With the line containing "pointwise cross sections." as the start and the line containing "but potentially less" as the end, transcribe that span of the entries below exactly, including both.

══ PROVIDED MATERIAL

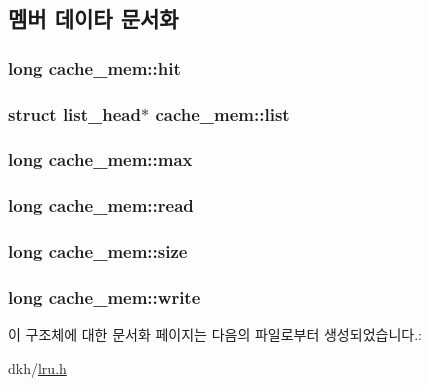 \subsection{멤버 데이타 문서화}
\hypertarget{structcache__mem_a2b8742701cf4beaff0639d36d52209d9}{
\subsubsection[{hit}]{\setlength{\rightskip}{0pt plus 5cm}long cache\+\_\+mem\+::hit}}\label{structcache__mem_a2b8742701cf4beaff0639d36d52209d9}
\hypertarget{structcache__mem_a785dde86afb87f8825779f50e29d6bd7}{
\subsubsection[{list}]{\setlength{\rightskip}{0pt plus 5cm}struct {\bf list\+\_\+head}$\ast$ cache\+\_\+mem\+::list}}\label{structcache__mem_a785dde86afb87f8825779f50e29d6bd7}
\hypertarget{structcache__mem_aca41dfab3073387e6c6063457a17f616}{
\subsubsection[{max}]{\setlength{\rightskip}{0pt plus 5cm}long cache\+\_\+mem\+::max}}\label{structcache__mem_aca41dfab3073387e6c6063457a17f616}
\hypertarget{structcache__mem_af64061b621392a1872f5cb92dde7dc7c}{
\subsubsection[{read}]{\setlength{\rightskip}{0pt plus 5cm}long cache\+\_\+mem\+::read}}\label{structcache__mem_af64061b621392a1872f5cb92dde7dc7c}
\hypertarget{structcache__mem_a58c6a91c40d59398a3ed18daccc448fc}{
\subsubsection[{size}]{\setlength{\rightskip}{0pt plus 5cm}long cache\+\_\+mem\+::size}}\label{structcache__mem_a58c6a91c40d59398a3ed18daccc448fc}
\hypertarget{structcache__mem_adb5a0315176779908235c7ed3e41ec57}{
\subsubsection[{write}]{\setlength{\rightskip}{0pt plus 5cm}long cache\+\_\+mem\+::write}}\label{structcache__mem_adb5a0315176779908235c7ed3e41ec57}


이 구조체에 대한 문서화 페이지는 다음의 파일로부터 생성되었습니다.\+:\begin{DoxyCompactItemize}
\item 
dkh/\hyperlink{lru_8h}{lru.\+h}\end{DoxyCompactItemize}
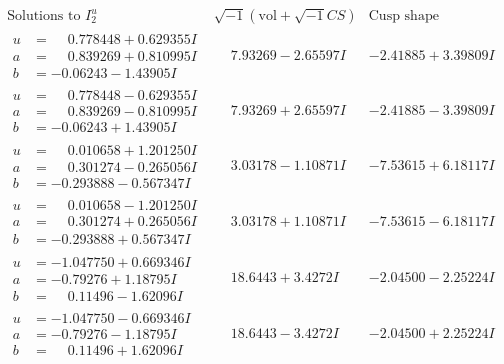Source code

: \documentclass[1p]{elsarticle_modified}
\theoremstyle{definition}
\newcommand{\I}{\sqrt{-1}}
\begin{document}
$$\begin{array}{c|c|c}  
\text{Solutions to }I^u_{2}& \I (\text{vol} + \sqrt{-1}CS) & \text{Cusp shape}\\
 \hline 
\begin{aligned}
u &= \phantom{-}0.778448 + 0.629355 I \\
a &= \phantom{-}0.839269 + 0.810995 I \\
b &= -0.06243 - 1.43905 I\end{aligned}
 & \phantom{-}7.93269 - 2.65597 I & -2.41885 + 3.39809 I \\ \hline\begin{aligned}
u &= \phantom{-}0.778448 - 0.629355 I \\
a &= \phantom{-}0.839269 - 0.810995 I \\
b &= -0.06243 + 1.43905 I\end{aligned}
 & \phantom{-}7.93269 + 2.65597 I & -2.41885 - 3.39809 I \\ \hline\begin{aligned}
u &= \phantom{-}0.010658 + 1.201250 I \\
a &= \phantom{-}0.301274 - 0.265056 I \\
b &= -0.293888 - 0.567347 I\end{aligned}
 & \phantom{-}3.03178 - 1.10871 I & -7.53615 + 6.18117 I \\ \hline\begin{aligned}
u &= \phantom{-}0.010658 - 1.201250 I \\
a &= \phantom{-}0.301274 + 0.265056 I \\
b &= -0.293888 + 0.567347 I\end{aligned}
 & \phantom{-}3.03178 + 1.10871 I & -7.53615 - 6.18117 I \\ \hline\begin{aligned}
u &= -1.047750 + 0.669346 I \\
a &= -0.79276 + 1.18795 I \\
b &= \phantom{-}0.11496 - 1.62096 I\end{aligned}
 & \phantom{-}18.6443 + 3.4272 I & -2.04500 - 2.25224 I \\ \hline\begin{aligned}
u &= -1.047750 - 0.669346 I \\
a &= -0.79276 - 1.18795 I \\
b &= \phantom{-}0.11496 + 1.62096 I\end{aligned}
 & \phantom{-}18.6443 - 3.4272 I & -2.04500 + 2.25224 I \\ \hline\begin{aligned}

\end{aligned}
\end{array}$$
\end{document}
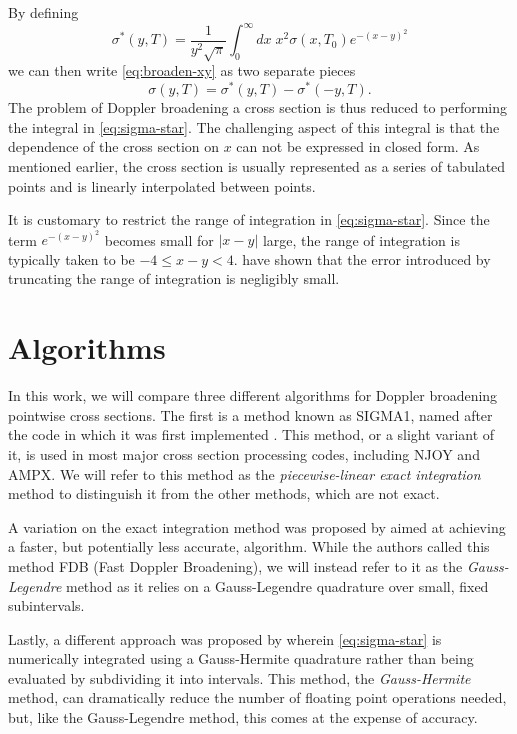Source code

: \documentclass[3p,authoryear]{elsarticle}
\begin{document}
By defining
\begin{equation}
  \label{eq:sigma-star}
  \sigma^* (y,T) = \frac{1}{y^2\sqrt{\pi}} \int_0^{\infty} dx \; x^2
  \sigma(x,T_0) e^{-(x - y)^2}
\end{equation}
we can then write \autoref{eq:broaden-xy} as two separate pieces
\begin{equation}
  \sigma(y,T) = \sigma^*(y,T) - \sigma^*(-y,T).
\end{equation}
The problem of Doppler broadening a cross section is thus reduced to performing
the integral in \autoref{eq:sigma-star}. The challenging aspect of this integral
is that the dependence of the cross section on $x$ can not be expressed in
closed form. As mentioned earlier, the cross section is usually represented as a
series of tabulated points and is linearly interpolated between points.

It is customary to restrict the range of integration in
\autoref{eq:sigma-star}. Since the term $e^{-(x-y)^2}$ becomes small for $|x-y|$
large, the range of integration is typically taken to be $-4 \le x - y <
4$. \citet{nse-cullen-1976} have shown that the error introduced by truncating
the range of integration is negligibly small.

\section{Algorithms}

In this work, we will compare three different algorithms for Doppler broadening
pointwise cross sections. The first is a method known as SIGMA1, named after the
code in which it was first implemented \citep{nse-cullen-1976}. This method, or
a slight variant of it, is used in most major cross section processing codes,
including NJOY and AMPX. We will refer to this method as the
\textit{piecewise-linear exact integration} method to distinguish it from the
other methods, which are not exact.

A variation on the exact integration method was proposed by
\citet{physor-li-2012} aimed at achieving a faster, but potentially less
accurate, algorithm. While the authors called this method FDB (Fast Doppler
Broadening), we will instead refer to it as the \textit{Gauss-Legendre} method
as it relies on a Gauss-Legendre quadrature over small, fixed subintervals.

Lastly, a different approach was proposed by \citet{nd-dean-2010} wherein
\autoref{eq:sigma-star} is numerically integrated using a Gauss-Hermite
quadrature rather than being evaluated by subdividing it into intervals. This
method, the \textit{Gauss-Hermite} method, can dramatically reduce the number of
floating point operations needed, but, like the Gauss-Legendre method, this
comes at the expense of accuracy.
\end{document}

════

WRITTEN RESPONSE:
pointwise cross sections. The first is a method known as SIGMA1, named after the
code in which it was first implemented \citep{nse-cullen-1976}. This method, or
a slight variant of it, is used in most major cross section processing codes,
including NJOY and AMPX. We will refer to this method as the
\textit{piecewise-linear exact integration} method to distinguish it from the
other methods, which are not exact.

A variation on the exact integration method was proposed by
\citet{physor-li-2012} aimed at achieving a faster, but potentially less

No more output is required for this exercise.